Former City Attorney Robert Myers had a brush with the law at Sunday's protest against police brutality in downtown Los Angeles and, if anything, he said it strengthened his conviction that reform is needed.

In an interview with The Lookout, Myers, who was City Attorney from 1981 to 1992, detailed his experience as one of the Lawyers Guild observers at the mostly peaceful protest by about 1,000 demonstrators. According to police, there were no serious injuries and only three arrests.

Contrary to reports published in The Los Angeles Times, Myers said it was police who spurred the confrontation, firing rubber bullets at the protestors.

"The police started shooting, then the people started throwing things," said Myers, adding that he had a front row view from the sidewalk. "I was on the front lines. I got hit in the back and started running. At the end, they were ramming people with their motorcycles."

Myers, who was wearing a cap identifying him as an attorney monitoring the protest, said he was roughed up by one of the officers, who rammed him with his motorcycle.

"He grabbed me and shoved me and told me to get out of there," said Myers, who as City Attorney championed the rights of the homeless before he was fired by the City Council for refusing to draft an anti-encampment ordinance.

"For some reason, the LAPD think they can use force to bully people instead of to effectuate an arrest," Myers said. "That's just wrong for police to ram people with motorcycles on public sidewalks you have a right to be on."

When Myers tried to make a citizen's arrest, he said he was roughed up further by the officer's superior.

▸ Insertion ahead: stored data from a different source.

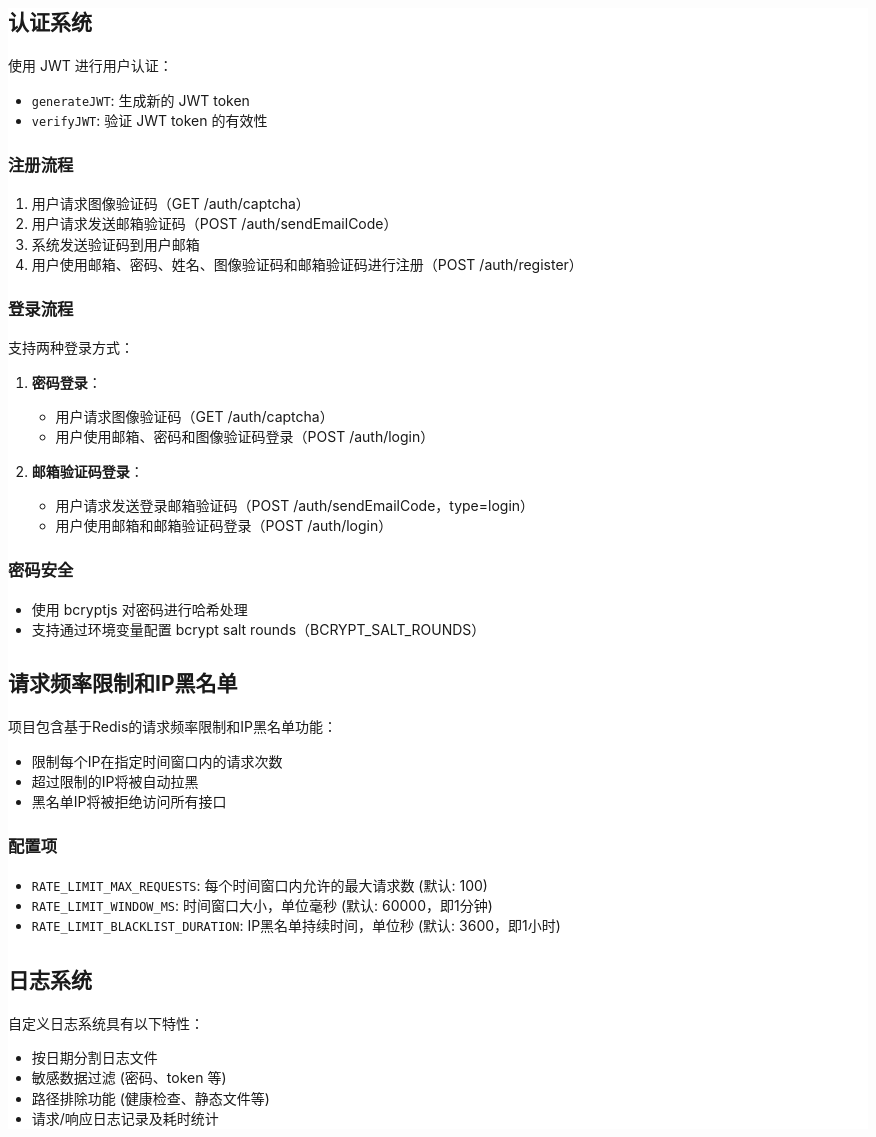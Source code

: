 ## 认证系统

使用 JWT 进行用户认证：

- `generateJWT`: 生成新的 JWT token
- `verifyJWT`: 验证 JWT token 的有效性

### 注册流程

1. 用户请求图像验证码（GET /auth/captcha）
2. 用户请求发送邮箱验证码（POST /auth/sendEmailCode）
3. 系统发送验证码到用户邮箱
4. 用户使用邮箱、密码、姓名、图像验证码和邮箱验证码进行注册（POST /auth/register）

### 登录流程

支持两种登录方式：

1. **密码登录**：
   - 用户请求图像验证码（GET /auth/captcha）
   - 用户使用邮箱、密码和图像验证码登录（POST /auth/login）

2. **邮箱验证码登录**：
   - 用户请求发送登录邮箱验证码（POST /auth/sendEmailCode，type=login）
   - 用户使用邮箱和邮箱验证码登录（POST /auth/login）

### 密码安全

- 使用 bcryptjs 对密码进行哈希处理
- 支持通过环境变量配置 bcrypt salt rounds（BCRYPT_SALT_ROUNDS）

## 请求频率限制和IP黑名单

项目包含基于Redis的请求频率限制和IP黑名单功能：

- 限制每个IP在指定时间窗口内的请求次数
- 超过限制的IP将被自动拉黑
- 黑名单IP将被拒绝访问所有接口

### 配置项

- `RATE_LIMIT_MAX_REQUESTS`: 每个时间窗口内允许的最大请求数 (默认: 100)
- `RATE_LIMIT_WINDOW_MS`: 时间窗口大小，单位毫秒 (默认: 60000，即1分钟)
- `RATE_LIMIT_BLACKLIST_DURATION`: IP黑名单持续时间，单位秒 (默认: 3600，即1小时)

## 日志系统

自定义日志系统具有以下特性：

- 按日期分割日志文件
- 敏感数据过滤 (密码、token 等)
- 路径排除功能 (健康检查、静态文件等)
- 请求/响应日志记录及耗时统计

"What is the police policy when a citizen wants to make a citizen's arrest of a police officer?" Myers said. "The response I got was to get further assaulted by a superior."

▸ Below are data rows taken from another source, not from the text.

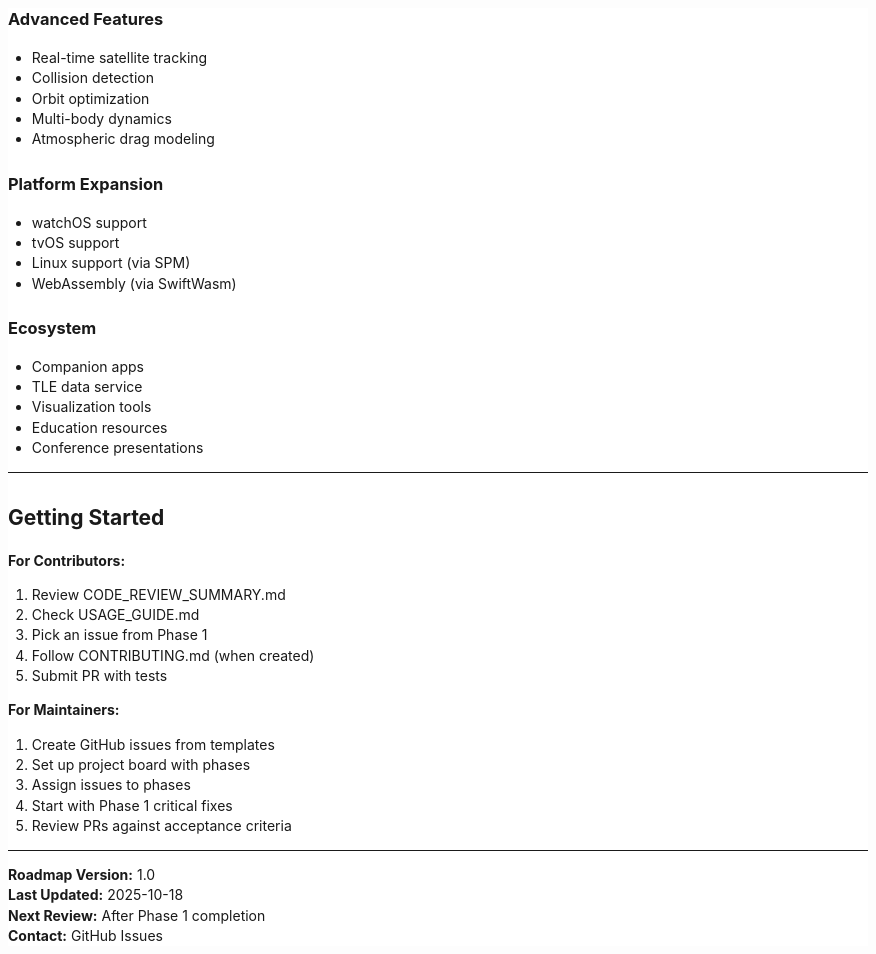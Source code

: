 ### Advanced Features

- Real-time satellite tracking
- Collision detection
- Orbit optimization
- Multi-body dynamics
- Atmospheric drag modeling

### Platform Expansion

- watchOS support
- tvOS support
- Linux support (via SPM)
- WebAssembly (via SwiftWasm)

### Ecosystem

- Companion apps
- TLE data service
- Visualization tools
- Education resources
- Conference presentations

---

## Getting Started

**For Contributors:**
1. Review CODE_REVIEW_SUMMARY.md
2. Check USAGE_GUIDE.md
3. Pick an issue from Phase 1
4. Follow CONTRIBUTING.md (when created)
5. Submit PR with tests

**For Maintainers:**
1. Create GitHub issues from templates
2. Set up project board with phases
3. Assign issues to phases
4. Start with Phase 1 critical fixes
5. Review PRs against acceptance criteria

---

**Roadmap Version:** 1.0  
**Last Updated:** 2025-10-18  
**Next Review:** After Phase 1 completion  
**Contact:** GitHub Issues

Myers is waiting to see if LAPD investigators call him after he was quoted in the Monday edition of the Times saying that an officer "pushed me and would not allow me to talk to a supervisor."

Then Myers, who was the architect of Santa Monica's rent control law, plans to write a formal letter of complaint to the department.

"We've got lawyers with caps on. They know we're lawyers, that we're watching, and they engage in this abuse," Myers said. "Think about what happens when there are no lawyers around."